YOUR INSTRUCTIONS
The entries that follow should be repeated exactly, with no pictures kept.

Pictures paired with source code
++++

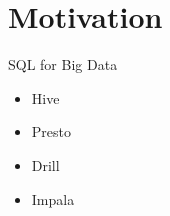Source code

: \documentclass[newPxFont]{beamer}
\renewcommand{\event}[3][e]{%
  \pgfmathsetlength\xstop{(#2-\theyearstart)*\unit}%
  \ifx #1e%
    \draw[fill=black,draw=none,opacity=0.5]%
      (\xstop, 0) circle (.2\unit)%
      node[opacity=1,rotate=45,right=.2\unit] {#3};%
  \else%
    \pgfmathsetlength\xstart{(#1-\theyearstart)*\unit}%
    \draw[fill=black,draw=none,opacity=0.5,rounded corners=.1\unit]%
      (\xstart,-.1\unit) rectangle%
      node[opacity=1,rotate=45,right=.2\unit] {#3} (\xstop,.1\unit);%
  \fi}%
\begin{document}





%
%

\section*{Motivation}


\begin{frame}{SQL for Big Data}

\begin{itemize}
	\item Hive
	\item Presto
	\item Drill
	\item Impala
\end{itemize}

\end{frame}

\end{document}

++++

SOLUTION BELOW
Source code

: \documentclass[newPxFont]{beamer}
\renewcommand{\event}[3][e]{%
  \pgfmathsetlength\xstop{(#2-\theyearstart)*\unit}%
  \ifx #1e%
    \draw[fill=black,draw=none,opacity=0.5]%
      (\xstop, 0) circle (.2\unit)%
      node[opacity=1,rotate=45,right=.2\unit] {#3};%
  \else%
    \pgfmathsetlength\xstart{(#1-\theyearstart)*\unit}%
    \draw[fill=black,draw=none,opacity=0.5,rounded corners=.1\unit]%
      (\xstart,-.1\unit) rectangle%
      node[opacity=1,rotate=45,right=.2\unit] {#3} (\xstop,.1\unit);%
  \fi}%
\begin{document}





%
%

\section*{Motivation}


\begin{frame}{SQL for Big Data}

\begin{itemize}
	\item Hive
	\item Presto
	\item Drill
	\item Impala
\end{itemize}

\end{frame}

\end{document}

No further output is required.